WHAT THIS TASK INVOLVES
Could you copy the records below exactly, leaving out any pictures?

═════ DATA PROVIDED

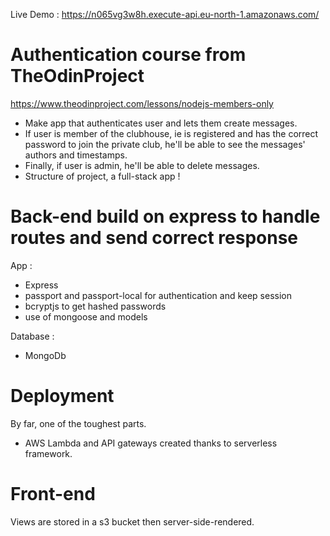 Live Demo : https://n065vg3w8h.execute-api.eu-north-1.amazonaws.com/

# Authentication course from TheOdinProject
https://www.theodinproject.com/lessons/nodejs-members-only

- Make app that authenticates user and lets them create messages.
- If user is member of the clubhouse, ie is registered and has the correct password to join the private club, he'll be able to see the messages' authors and timestamps.
- Finally, if user is admin, he'll be able to delete messages.
- Structure of project, a full-stack app !

# Back-end build on express to handle routes and send correct response

App :
- Express
- passport and passport-local for authentication and keep session
- bcryptjs to get hashed passwords
- use of mongoose and models

Database : 
- MongoDb

# Deployment

By far, one of the toughest parts. 
- AWS Lambda and API gateways created thanks to serverless framework.

# Front-end

Views are stored in a s3 bucket then server-side-rendered.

══════════

RESPONSE BELOW
 Live Demo : https://n065vg3w8h.execute-api.eu-north-1.amazonaws.com/

# Authentication course from TheOdinProject
https://www.theodinproject.com/lessons/nodejs-members-only

- Make app that authenticates user and lets them create messages.
- If user is member of the clubhouse, ie is registered and has the correct password to join the private club, he'll be able to see the messages' authors and timestamps.
- Finally, if user is admin, he'll be able to delete messages.
- Structure of project, a full-stack app !

# Back-end build on express to handle routes and send correct response

App :
- Express
- passport and passport-local for authentication and keep session
- bcryptjs to get hashed passwords
- use of mongoose and models

Database : 
- MongoDb

# Deployment

By far, one of the toughest parts. 
- AWS Lambda and API gateways created thanks to serverless framework.

# Front-end

Views are stored in a s3 bucket then server-side-rendered.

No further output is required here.